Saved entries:
===============
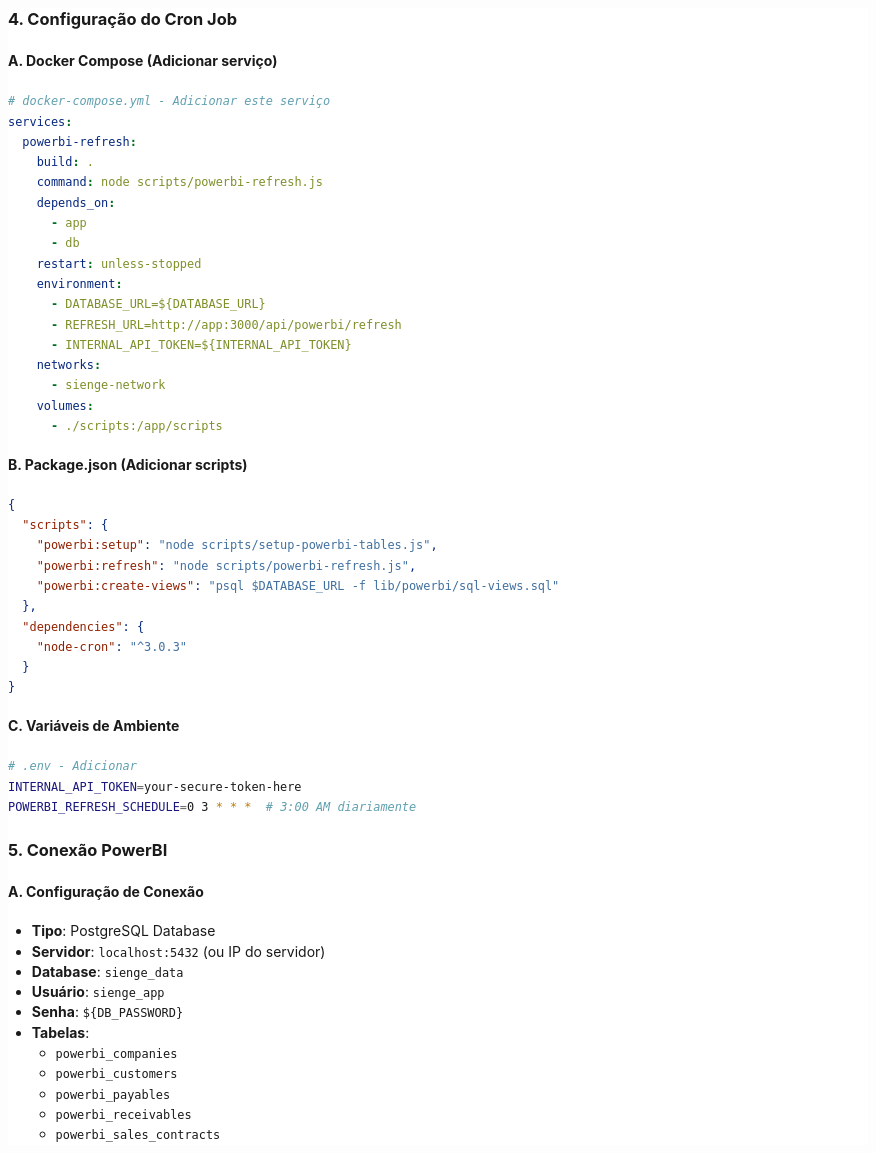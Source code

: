 ### 4. Configuração do Cron Job

#### A. Docker Compose (Adicionar serviço)

```yaml
# docker-compose.yml - Adicionar este serviço
services:
  powerbi-refresh:
    build: .
    command: node scripts/powerbi-refresh.js
    depends_on:
      - app
      - db
    restart: unless-stopped
    environment:
      - DATABASE_URL=${DATABASE_URL}
      - REFRESH_URL=http://app:3000/api/powerbi/refresh
      - INTERNAL_API_TOKEN=${INTERNAL_API_TOKEN}
    networks:
      - sienge-network
    volumes:
      - ./scripts:/app/scripts
```

#### B. Package.json (Adicionar scripts)

```json
{
  "scripts": {
    "powerbi:setup": "node scripts/setup-powerbi-tables.js",
    "powerbi:refresh": "node scripts/powerbi-refresh.js",
    "powerbi:create-views": "psql $DATABASE_URL -f lib/powerbi/sql-views.sql"
  },
  "dependencies": {
    "node-cron": "^3.0.3"
  }
}
```

#### C. Variáveis de Ambiente

```bash
# .env - Adicionar
INTERNAL_API_TOKEN=your-secure-token-here
POWERBI_REFRESH_SCHEDULE=0 3 * * *  # 3:00 AM diariamente
```

### 5. Conexão PowerBI

#### A. Configuração de Conexão

- **Tipo**: PostgreSQL Database
- **Servidor**: `localhost:5432` (ou IP do servidor)
- **Database**: `sienge_data`
- **Usuário**: `sienge_app`
- **Senha**: `${DB_PASSWORD}`
- **Tabelas**:
  - `powerbi_companies`
  - `powerbi_customers`
  - `powerbi_payables`
  - `powerbi_receivables`
  - `powerbi_sales_contracts`
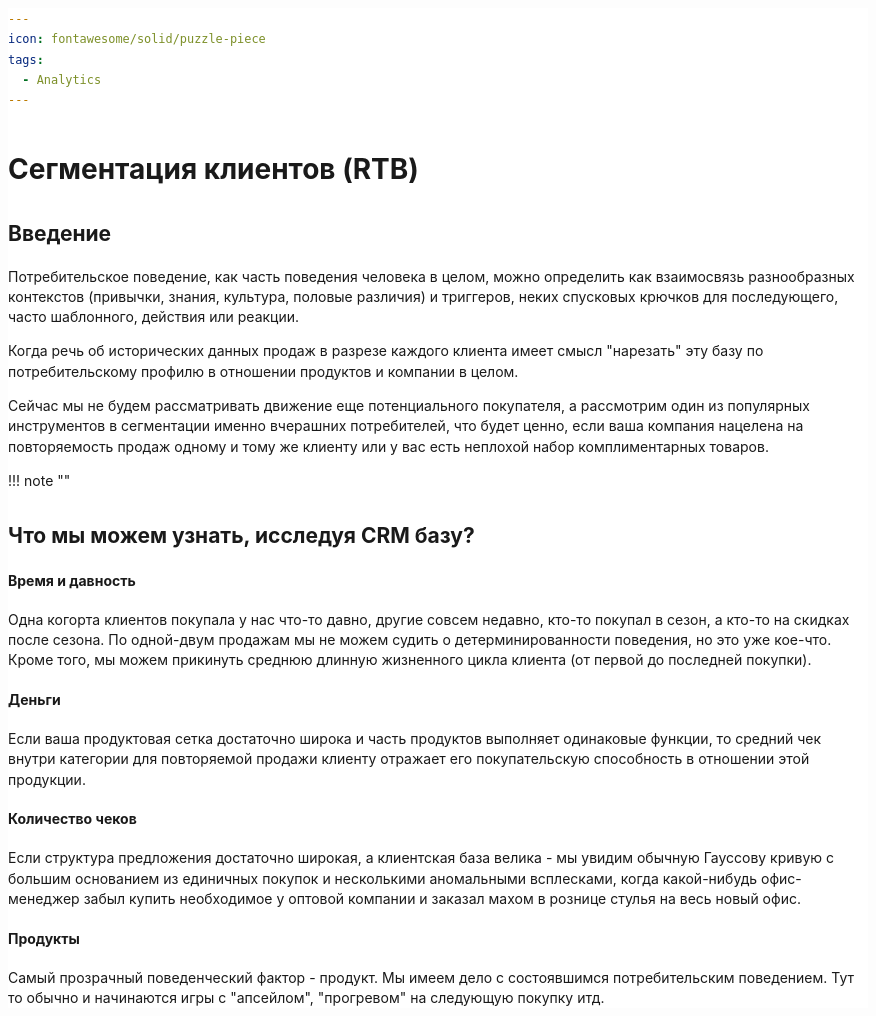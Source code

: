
 ```yaml
---
icon: fontawesome/solid/puzzle-piece
tags:
  - Analytics
---
```

# Сегментация клиентов (RTB)

## Введение

Потребительское поведение, как часть поведения человека в целом, можно определить как взаимосвязь разнообразных контекстов (привычки, знания, культура, половые различия) и триггеров, неких спусковых крючков для последующего, часто шаблонного, действия или реакции.  

Когда речь об исторических данных продаж в разрезе каждого клиента имеет смысл "нарезать" эту базу по потребительскому профилю в отношении продуктов и компании в целом.

Сейчас мы не будем рассматривать движение еще потенциального покупателя, а рассмотрим один из популярных инструментов в сегментации именно вчерашних потребителей, что будет ценно, если ваша компания нацелена на повторяемость продаж одному и тому же клиенту или у вас есть неплохой набор комплиментарных товаров.

!!! note ""

## Что мы можем узнать, исследуя CRM базу?

#### Время и давность

Одна когорта клиентов покупала у нас что-то давно, другие совсем недавно, кто-то покупал в сезон, а кто-то на скидках после сезона. По одной-двум продажам мы не можем судить о детерминированности поведения, но это уже кое-что. Кроме того, мы можем прикинуть среднюю длинную жизненного цикла клиента (от первой до последней покупки).

#### Деньги

Если ваша продуктовая сетка достаточно широка и часть продуктов выполняет одинаковые функции, то средний чек внутри категории для повторяемой продажи клиенту отражает его покупательскую способность в отношении этой продукции.

#### Количество чеков

Если структура предложения достаточно широкая, а клиентская база велика - мы увидим обычную Гауссову кривую с большим основанием из единичных покупок и несколькими аномальными всплесками, когда какой-нибудь офис-менеджер забыл купить необходимое у оптовой компании и заказал махом в рознице стулья на весь новый офис.

#### Продукты

Самый прозрачный поведенческий фактор - продукт. Мы имеем дело с состоявшимся потребительским поведением. Тут то обычно и начинаются игры с "апсейлом", "прогревом" на следующую покупку итд.
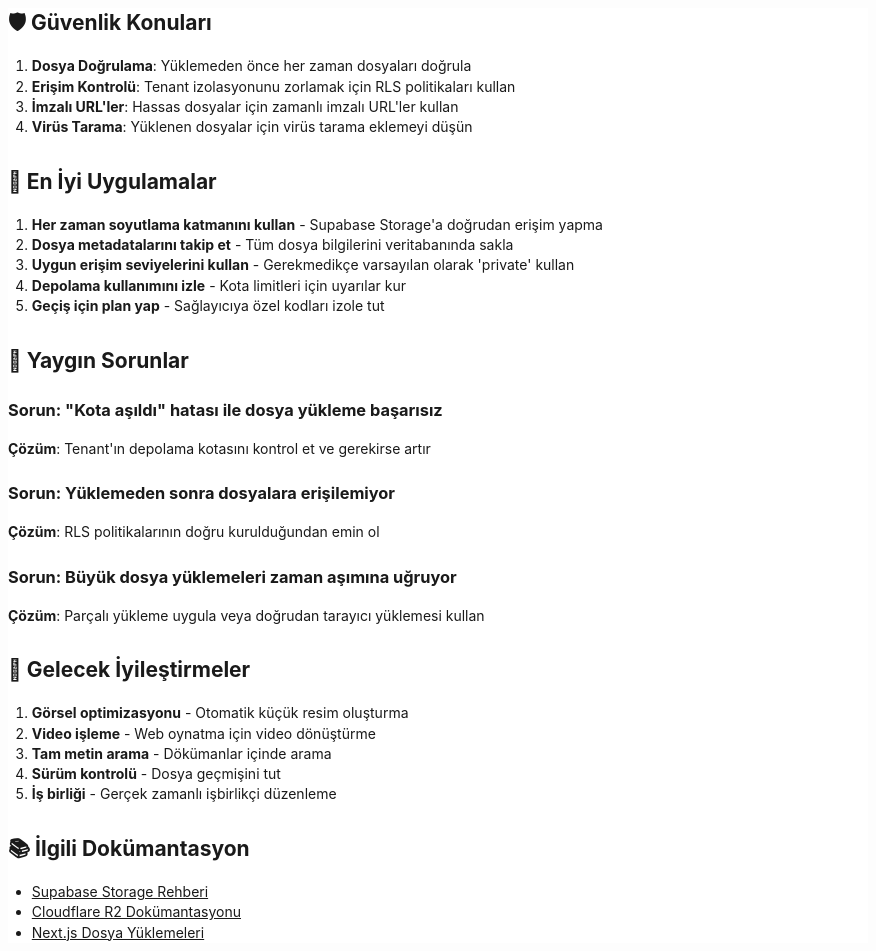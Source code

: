 ## 🛡️ Güvenlik Konuları

1. **Dosya Doğrulama**: Yüklemeden önce her zaman dosyaları doğrula
2. **Erişim Kontrolü**: Tenant izolasyonunu zorlamak için RLS politikaları kullan
3. **İmzalı URL'ler**: Hassas dosyalar için zamanlı imzalı URL'ler kullan
4. **Virüs Tarama**: Yüklenen dosyalar için virüs tarama eklemeyi düşün

## 🎯 En İyi Uygulamalar

1. **Her zaman soyutlama katmanını kullan** - Supabase Storage'a doğrudan erişim yapma
2. **Dosya metadatalarını takip et** - Tüm dosya bilgilerini veritabanında sakla
3. **Uygun erişim seviyelerini kullan** - Gerekmedikçe varsayılan olarak 'private' kullan
4. **Depolama kullanımını izle** - Kota limitleri için uyarılar kur
5. **Geçiş için plan yap** - Sağlayıcıya özel kodları izole tut

## 🚨 Yaygın Sorunlar

### Sorun: "Kota aşıldı" hatası ile dosya yükleme başarısız
**Çözüm**: Tenant'ın depolama kotasını kontrol et ve gerekirse artır

### Sorun: Yüklemeden sonra dosyalara erişilemiyor
**Çözüm**: RLS politikalarının doğru kurulduğundan emin ol

### Sorun: Büyük dosya yüklemeleri zaman aşımına uğruyor
**Çözüm**: Parçalı yükleme uygula veya doğrudan tarayıcı yüklemesi kullan

## 🔮 Gelecek İyileştirmeler

1. **Görsel optimizasyonu** - Otomatik küçük resim oluşturma
2. **Video işleme** - Web oynatma için video dönüştürme
3. **Tam metin arama** - Dökümanlar içinde arama
4. **Sürüm kontrolü** - Dosya geçmişini tut
5. **İş birliği** - Gerçek zamanlı işbirlikçi düzenleme

## 📚 İlgili Dokümantasyon

- [Supabase Storage Rehberi](https://supabase.com/docs/guides/storage)
- [Cloudflare R2 Dokümantasyonu](https://developers.cloudflare.com/r2/)
- [Next.js Dosya Yüklemeleri](https://nextjs.org/docs/app/building-your-application/routing/route-handlers#file-uploads)
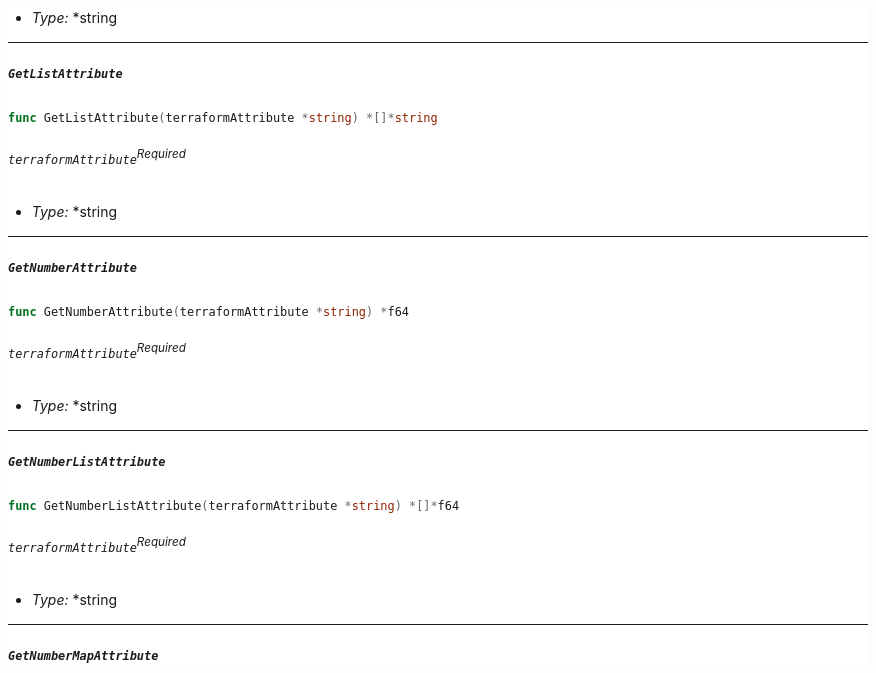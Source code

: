 - *Type:* *string

---

##### `GetListAttribute` <a name="GetListAttribute" id="@cdktf/provider-snowflake.functionScala.FunctionScala.getListAttribute"></a>

```go
func GetListAttribute(terraformAttribute *string) *[]*string
```

###### `terraformAttribute`<sup>Required</sup> <a name="terraformAttribute" id="@cdktf/provider-snowflake.functionScala.FunctionScala.getListAttribute.parameter.terraformAttribute"></a>

- *Type:* *string

---

##### `GetNumberAttribute` <a name="GetNumberAttribute" id="@cdktf/provider-snowflake.functionScala.FunctionScala.getNumberAttribute"></a>

```go
func GetNumberAttribute(terraformAttribute *string) *f64
```

###### `terraformAttribute`<sup>Required</sup> <a name="terraformAttribute" id="@cdktf/provider-snowflake.functionScala.FunctionScala.getNumberAttribute.parameter.terraformAttribute"></a>

- *Type:* *string

---

##### `GetNumberListAttribute` <a name="GetNumberListAttribute" id="@cdktf/provider-snowflake.functionScala.FunctionScala.getNumberListAttribute"></a>

```go
func GetNumberListAttribute(terraformAttribute *string) *[]*f64
```

###### `terraformAttribute`<sup>Required</sup> <a name="terraformAttribute" id="@cdktf/provider-snowflake.functionScala.FunctionScala.getNumberListAttribute.parameter.terraformAttribute"></a>

- *Type:* *string

---

##### `GetNumberMapAttribute` <a name="GetNumberMapAttribute" id="@cdktf/provider-snowflake.functionScala.FunctionScala.getNumberMapAttribute"></a>
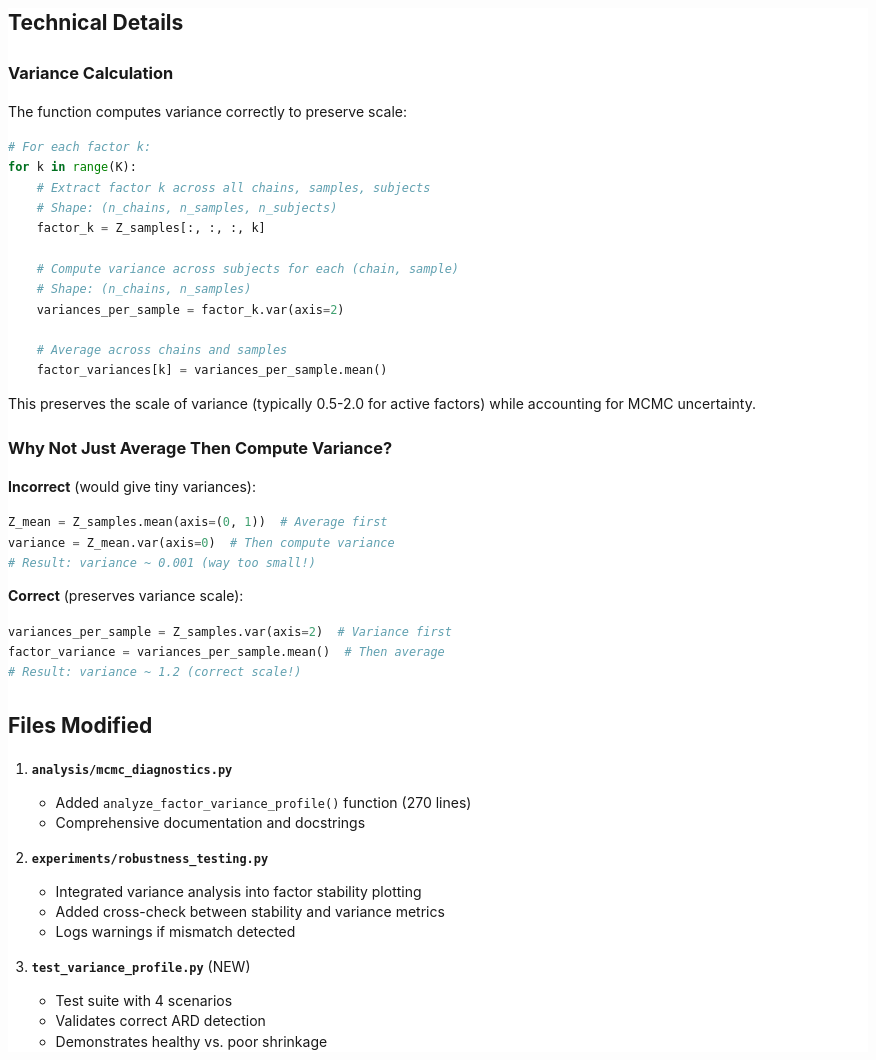 ## Technical Details

### Variance Calculation

The function computes variance correctly to preserve scale:

```python
# For each factor k:
for k in range(K):
    # Extract factor k across all chains, samples, subjects
    # Shape: (n_chains, n_samples, n_subjects)
    factor_k = Z_samples[:, :, :, k]

    # Compute variance across subjects for each (chain, sample)
    # Shape: (n_chains, n_samples)
    variances_per_sample = factor_k.var(axis=2)

    # Average across chains and samples
    factor_variances[k] = variances_per_sample.mean()
```

This preserves the scale of variance (typically 0.5-2.0 for active factors) while accounting for MCMC uncertainty.

### Why Not Just Average Then Compute Variance?

**Incorrect** (would give tiny variances):
```python
Z_mean = Z_samples.mean(axis=(0, 1))  # Average first
variance = Z_mean.var(axis=0)  # Then compute variance
# Result: variance ~ 0.001 (way too small!)
```

**Correct** (preserves variance scale):
```python
variances_per_sample = Z_samples.var(axis=2)  # Variance first
factor_variance = variances_per_sample.mean()  # Then average
# Result: variance ~ 1.2 (correct scale!)
```

## Files Modified

1. **`analysis/mcmc_diagnostics.py`**
   - Added `analyze_factor_variance_profile()` function (270 lines)
   - Comprehensive documentation and docstrings

2. **`experiments/robustness_testing.py`**
   - Integrated variance analysis into factor stability plotting
   - Added cross-check between stability and variance metrics
   - Logs warnings if mismatch detected

3. **`test_variance_profile.py`** (NEW)
   - Test suite with 4 scenarios
   - Validates correct ARD detection
   - Demonstrates healthy vs. poor shrinkage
===============
● **Directions**
Reproduce exactly, with nothing added, the lines from the one that contains "- Test suite with 4 scenarios" to the end of the data.

● **Answer section**
   - Test suite with 4 scenarios
   - Validates correct ARD detection
   - Demonstrates healthy vs. poor shrinkage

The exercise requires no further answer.